__AIM OF THE TASK__
Below are records; output exactly the lines from the one with "我不知道他想做什么，虽说我随随便便就能解穴，但还是装作无能为力。" through their final line.

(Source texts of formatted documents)

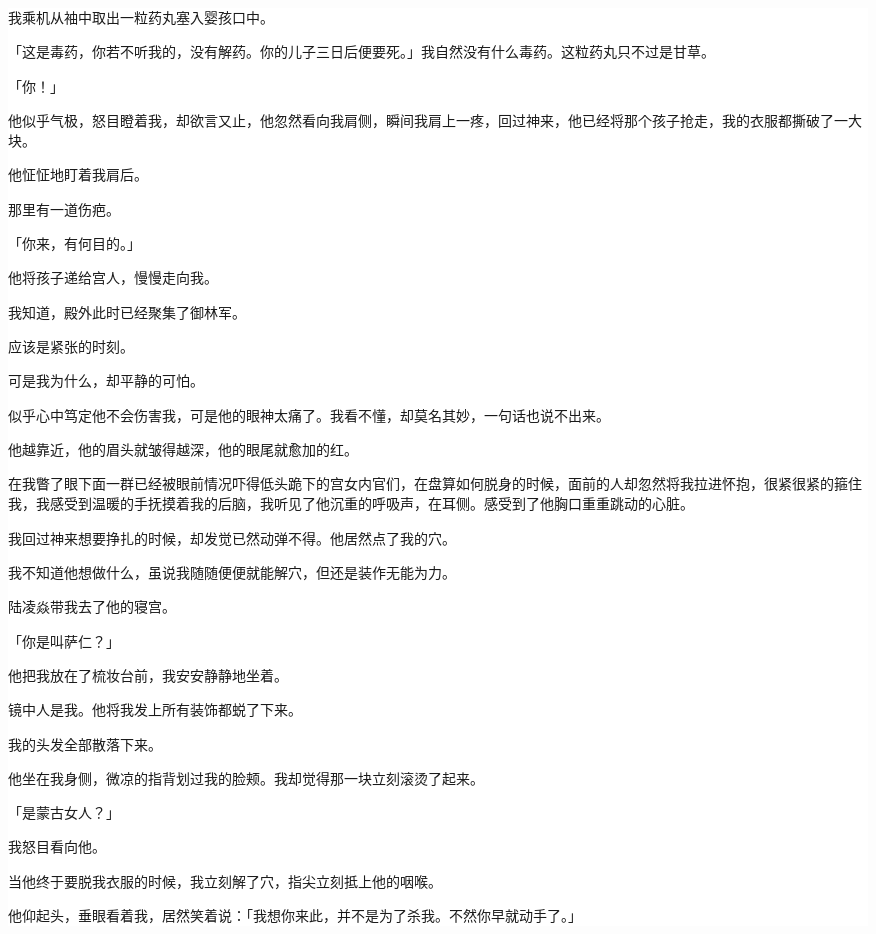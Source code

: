 我乘机从袖中取出一粒药丸塞入婴孩口中。

「这是毒药，你若不听我的，没有解药。你的儿子三日后便要死。」我自然没有什么毒药。这粒药丸只不过是甘草。

「你！」

他似乎气极，怒目瞪着我，却欲言又止，他忽然看向我肩侧，瞬间我肩上一疼，回过神来，他已经将那个孩子抢走，我的衣服都撕破了一大块。

他怔怔地盯着我肩后。

那里有一道伤疤。

「你来，有何目的。」

他将孩子递给宫人，慢慢走向我。

我知道，殿外此时已经聚集了御林军。

应该是紧张的时刻。

可是我为什么，却平静的可怕。

似乎心中笃定他不会伤害我，可是他的眼神太痛了。我看不懂，却莫名其妙，一句话也说不出来。

他越靠近，他的眉头就皱得越深，他的眼尾就愈加的红。

在我瞥了眼下面一群已经被眼前情况吓得低头跪下的宫女内官们，在盘算如何脱身的时候，面前的人却忽然将我拉进怀抱，很紧很紧的箍住我，我感受到温暖的手抚摸着我的后脑，我听见了他沉重的呼吸声，在耳侧。感受到了他胸口重重跳动的心脏。

我回过神来想要挣扎的时候，却发觉已然动弹不得。他居然点了我的穴。

我不知道他想做什么，虽说我随随便便就能解穴，但还是装作无能为力。

陆凌焱带我去了他的寝宫。

「你是叫萨仁？」

他把我放在了梳妆台前，我安安静静地坐着。

镜中人是我。他将我发上所有装饰都蜕了下来。

我的头发全部散落下来。

他坐在我身侧，微凉的指背划过我的脸颊。我却觉得那一块立刻滚烫了起来。

「是蒙古女人？」

我怒目看向他。

当他终于要脱我衣服的时候，我立刻解了穴，指尖立刻抵上他的咽喉。

他仰起头，垂眼看着我，居然笑着说：「我想你来此，并不是为了杀我。不然你早就动手了。」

__TASK RESPONSE__
我不知道他想做什么，虽说我随随便便就能解穴，但还是装作无能为力。

陆凌焱带我去了他的寝宫。

「你是叫萨仁？」

他把我放在了梳妆台前，我安安静静地坐着。

镜中人是我。他将我发上所有装饰都蜕了下来。

我的头发全部散落下来。

他坐在我身侧，微凉的指背划过我的脸颊。我却觉得那一块立刻滚烫了起来。

「是蒙古女人？」

我怒目看向他。

当他终于要脱我衣服的时候，我立刻解了穴，指尖立刻抵上他的咽喉。

他仰起头，垂眼看着我，居然笑着说：「我想你来此，并不是为了杀我。不然你早就动手了。」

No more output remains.